My company president is leaving our organisation. Presumed it will not be tough to imagine the kind of churn it will create in our institution. I did imagine, but I was not even close to it. The most straight-forward reason would be my inexperience. But, the most important reason would be something else. The next few moments should make it clear.

I am barely five months into this organisation and all the stuff that I read in newspapers make me sceptical about organisations. I think about scandals, politics, back-biting and what not. Then a couple of events in the in the past few months at the organisation.

Event 1: My boss travels by train and reports to office at 8:30 a.m every morning. He has a company sponsored, chauffeur driven car at his disposal.
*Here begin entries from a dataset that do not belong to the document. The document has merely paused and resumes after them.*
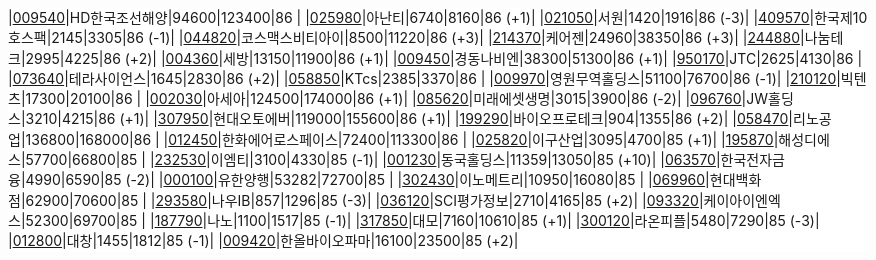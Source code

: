 |[009540](https://finance.daum.net/quotes/A009540)|HD한국조선해양|94600|123400|86 |
|[025980](https://finance.daum.net/quotes/A025980)|아난티|6740|8160|86 (+1)|
|[021050](https://finance.daum.net/quotes/A021050)|서원|1420|1916|86 (-3)|
|[409570](https://finance.daum.net/quotes/A409570)|한국제10호스팩|2145|3305|86 (-1)|
|[044820](https://finance.daum.net/quotes/A044820)|코스맥스비티아이|8500|11220|86 (+3)|
|[214370](https://finance.daum.net/quotes/A214370)|케어젠|24960|38350|86 (+3)|
|[244880](https://finance.daum.net/quotes/A244880)|나눔테크|2995|4225|86 (+2)|
|[004360](https://finance.daum.net/quotes/A004360)|세방|13150|11900|86 (+1)|
|[009450](https://finance.daum.net/quotes/A009450)|경동나비엔|38300|51300|86 (+1)|
|[950170](https://finance.daum.net/quotes/A950170)|JTC|2625|4130|86 |
|[073640](https://finance.daum.net/quotes/A073640)|테라사이언스|1645|2830|86 (+2)|
|[058850](https://finance.daum.net/quotes/A058850)|KTcs|2385|3370|86 |
|[009970](https://finance.daum.net/quotes/A009970)|영원무역홀딩스|51100|76700|86 (-1)|
|[210120](https://finance.daum.net/quotes/A210120)|빅텐츠|17300|20100|86 |
|[002030](https://finance.daum.net/quotes/A002030)|아세아|124500|174000|86 (+1)|
|[085620](https://finance.daum.net/quotes/A085620)|미래에셋생명|3015|3900|86 (-2)|
|[096760](https://finance.daum.net/quotes/A096760)|JW홀딩스|3210|4215|86 (+1)|
|[307950](https://finance.daum.net/quotes/A307950)|현대오토에버|119000|155600|86 (+1)|
|[199290](https://finance.daum.net/quotes/A199290)|바이오프로테크|904|1355|86 (+2)|
|[058470](https://finance.daum.net/quotes/A058470)|리노공업|136800|168000|86 |
|[012450](https://finance.daum.net/quotes/A012450)|한화에어로스페이스|72400|113300|86 |
|[025820](https://finance.daum.net/quotes/A025820)|이구산업|3095|4700|85 (+1)|
|[195870](https://finance.daum.net/quotes/A195870)|해성디에스|57700|66800|85 |
|[232530](https://finance.daum.net/quotes/A232530)|이엠티|3100|4330|85 (-1)|
|[001230](https://finance.daum.net/quotes/A001230)|동국홀딩스|11359|13050|85 (+10)|
|[063570](https://finance.daum.net/quotes/A063570)|한국전자금융|4990|6590|85 (-2)|
|[000100](https://finance.daum.net/quotes/A000100)|유한양행|53282|72700|85 |
|[302430](https://finance.daum.net/quotes/A302430)|이노메트리|10950|16080|85 |
|[069960](https://finance.daum.net/quotes/A069960)|현대백화점|62900|70600|85 |
|[293580](https://finance.daum.net/quotes/A293580)|나우IB|857|1296|85 (-3)|
|[036120](https://finance.daum.net/quotes/A036120)|SCI평가정보|2710|4165|85 (+2)|
|[093320](https://finance.daum.net/quotes/A093320)|케이아이엔엑스|52300|69700|85 |
|[187790](https://finance.daum.net/quotes/A187790)|나노|1100|1517|85 (-1)|
|[317850](https://finance.daum.net/quotes/A317850)|대모|7160|10610|85 (+1)|
|[300120](https://finance.daum.net/quotes/A300120)|라온피플|5480|7290|85 (-3)|
|[012800](https://finance.daum.net/quotes/A012800)|대창|1455|1812|85 (-1)|
|[009420](https://finance.daum.net/quotes/A009420)|한올바이오파마|16100|23500|85 (+2)|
Not an event, eh,…whatever. That’s not the point at all.

Event 2: My boss takes two breaks in an entire day at specific times and never engages in banter.

Event 3: My boss leaves at 5:30 p.m every day, unless there is any urgency.

Event 4: My boss and his boss are more concerned about what is the best course of action than their individual contributions to the over all process. What is the best thing to do,…not what do ‘I’, think is the best thing to do?
Event 5: The company does not believe in donating money. Instead it believes in managing the money (Loads of it) for accurate delivery of objectives related to charity. I am working on one for HIV right now. CSR is one of my job responsibilities, not an option.
The moot point is that people cannot behave individually in this organisation. There should be a percolation of beliefs and value systems. It is so intangible, but fantastically beautiful.

Event 6; The Present, …The Farewell:

At the farewell, people didn’t make speeches. Speeches are written, rehearsed and done lip-service to. Here, people spoke from their heart. The Chairman of the entire Asia-Pacific region, spoke so deeply about our President. His voice betrayed the true emotions underlying the rendered corporate sensibilities of what he spoke. The Vice-President had a quivering voice when he spoke. My boss couldn’t speak more than ten words. And then there were others.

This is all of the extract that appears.